Kasus Pelecehan Seksual di JIS adalah dugaan pelecehan seksual oleh karyawan dan guru Jakarta International School terhadap anak didiknya. Kasus ini mulai dilaporkan pada tanggal April 2014,[1] dan hingga November 2014 masih dalam proses persidangan.[2]
Kasus ini bermula dari laporan terduga korban bernama Marc Aaron Kroonen (lahir pada 22 Maret 2008) kepada orangtuanya atas dugaan tindakan sodomi,[3] yang kemudian diikuti laporan dari orang tua lainnya. Awalnya hanya 5 tersangka tenaga kebersihan alih daya dari PT ISS bernama Afrischa Setyani, Agun Iskandar, Virgiawan Amin alias Awan, Syahrial, dan Zainal Abidin yang ditangkap,[4] namun kasus ini terus berkembang sehingga melibatkan guru seperti Neil Bantleman dan Ferdinant Tjong.[2][5] Keduanya ditetapkan sebagai tersangka.[6][7]Seiring pemeriksaan, daftar korban bertambah menjadi tiga orang, yaitu AL, AK, dan DS.[8] Polda bahkan menyatakan empat orang diminta penundaan deportasinya untuk kepentingan pemeriksaan.[9]
Namun seiring berjalannya persidangan, kasus ini diragukan penuh rekayasa. Kontras menilai bahwa dalam kasus ini tindakan polisi kurang hati-hati, tidak independen dan memaksakan sebuah kasus dari bukti-bukti yang sangat lemah.[10]

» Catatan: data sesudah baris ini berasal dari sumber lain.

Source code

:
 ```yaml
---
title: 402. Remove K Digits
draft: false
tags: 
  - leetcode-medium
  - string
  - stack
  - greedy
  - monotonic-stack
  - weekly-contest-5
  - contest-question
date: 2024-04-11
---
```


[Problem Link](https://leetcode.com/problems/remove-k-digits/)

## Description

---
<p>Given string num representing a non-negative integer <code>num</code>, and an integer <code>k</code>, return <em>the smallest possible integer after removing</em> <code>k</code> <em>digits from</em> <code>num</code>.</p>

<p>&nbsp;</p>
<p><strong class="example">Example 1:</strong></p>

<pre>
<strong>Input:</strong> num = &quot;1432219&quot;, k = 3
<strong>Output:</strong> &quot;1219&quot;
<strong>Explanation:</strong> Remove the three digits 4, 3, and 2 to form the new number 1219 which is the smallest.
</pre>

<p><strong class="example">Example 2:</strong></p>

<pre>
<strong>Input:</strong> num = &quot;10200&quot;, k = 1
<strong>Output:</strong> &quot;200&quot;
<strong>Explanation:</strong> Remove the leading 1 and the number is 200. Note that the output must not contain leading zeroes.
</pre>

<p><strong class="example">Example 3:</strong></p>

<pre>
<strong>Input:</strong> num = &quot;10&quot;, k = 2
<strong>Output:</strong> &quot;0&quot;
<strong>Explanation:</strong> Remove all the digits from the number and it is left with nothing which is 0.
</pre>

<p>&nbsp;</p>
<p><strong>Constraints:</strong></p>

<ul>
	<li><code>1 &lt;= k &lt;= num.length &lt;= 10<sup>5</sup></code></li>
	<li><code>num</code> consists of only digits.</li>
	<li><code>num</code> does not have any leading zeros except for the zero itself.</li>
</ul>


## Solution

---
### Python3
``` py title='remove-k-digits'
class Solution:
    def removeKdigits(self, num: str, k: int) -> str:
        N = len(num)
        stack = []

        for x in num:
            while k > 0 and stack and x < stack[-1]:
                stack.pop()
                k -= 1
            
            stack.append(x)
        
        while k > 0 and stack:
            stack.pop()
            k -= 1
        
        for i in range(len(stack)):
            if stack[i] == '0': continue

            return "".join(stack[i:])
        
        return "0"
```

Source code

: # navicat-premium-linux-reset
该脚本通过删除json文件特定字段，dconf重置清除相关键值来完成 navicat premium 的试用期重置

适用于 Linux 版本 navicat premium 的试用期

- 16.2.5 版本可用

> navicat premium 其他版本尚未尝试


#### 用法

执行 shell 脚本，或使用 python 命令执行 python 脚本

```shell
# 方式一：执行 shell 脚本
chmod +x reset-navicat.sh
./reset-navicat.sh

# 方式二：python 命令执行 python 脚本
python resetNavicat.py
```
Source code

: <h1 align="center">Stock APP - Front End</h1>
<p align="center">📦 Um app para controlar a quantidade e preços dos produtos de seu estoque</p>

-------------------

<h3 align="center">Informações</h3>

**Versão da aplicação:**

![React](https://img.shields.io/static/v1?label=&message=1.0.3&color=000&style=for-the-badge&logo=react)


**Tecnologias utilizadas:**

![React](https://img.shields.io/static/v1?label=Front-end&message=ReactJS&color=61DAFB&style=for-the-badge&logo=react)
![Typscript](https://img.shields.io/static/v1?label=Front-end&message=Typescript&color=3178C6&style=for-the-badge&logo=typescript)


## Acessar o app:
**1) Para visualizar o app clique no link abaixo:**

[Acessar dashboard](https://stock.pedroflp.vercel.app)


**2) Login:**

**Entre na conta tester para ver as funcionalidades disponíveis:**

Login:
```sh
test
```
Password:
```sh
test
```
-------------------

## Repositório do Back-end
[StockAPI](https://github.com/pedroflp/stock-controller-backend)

Laporan pencemaran nama baik
Pada tanggal 12 Juni 2014, tiga tenaga pengajar di Jakarta International School (JIS), Elsa Donohue, Neil Betlemen, dan Ferdinan Tjong mendatangi Polda Metro Jaya, untuk melaporkan pencemaran nama baik atas kasus kekerasan seksual di sekolah tempat mereka bekerja. Pihak yang dilaporkan adalah orang tua bernama Dewi, yang menggunakan sarana Whatsapp dan email untuk menyebarkan informasi seolah pelapor melakukan tindakan pelecehan seksual. Dalam pertemuan orang tua murid pada April lalu, Dewi mengatakan putranya lolos dari serangan petugas kebersihan yang saat ini ditetapkan sebaga tersangka.[11]
Tersangka bunuh diri
Salah seorang tersangka kasus ini, Azwar, ditemukan bunuh diri selama masa pemeriksaan di Polda Metro Jaya pada tanggal 26 April 2014 dengan cairan pembersih. Polisi menyatakan tersangka mungkin malu karena perbuatannya.[12] Namun kemudian berkembang dugaan bahwa cara bunuh dirinya tidak umum terjadi di tahanan.[13] Lagipula, tidak jelas dari mana cairan itu bisa didapatkan oleh tersangka karena di toilet tempat kejadian, tidak tersedia.[14]
Visum
Hasil visum oleh polisi terhadap korban AK memperlihatkan penyakit kelamin herpes yang dideritanya. Pemeriksaan kemudian dilakukan kepada tenaga alih daya yang menjadi petugas kebersihan di JIS, dan terungkap 13 dari 28 orang terkena penyakit serupa. Polisi menyatakan akan mendalami hasil visum ini untuk melihat apakah ada tersangka lain yang akan terjerat.[15]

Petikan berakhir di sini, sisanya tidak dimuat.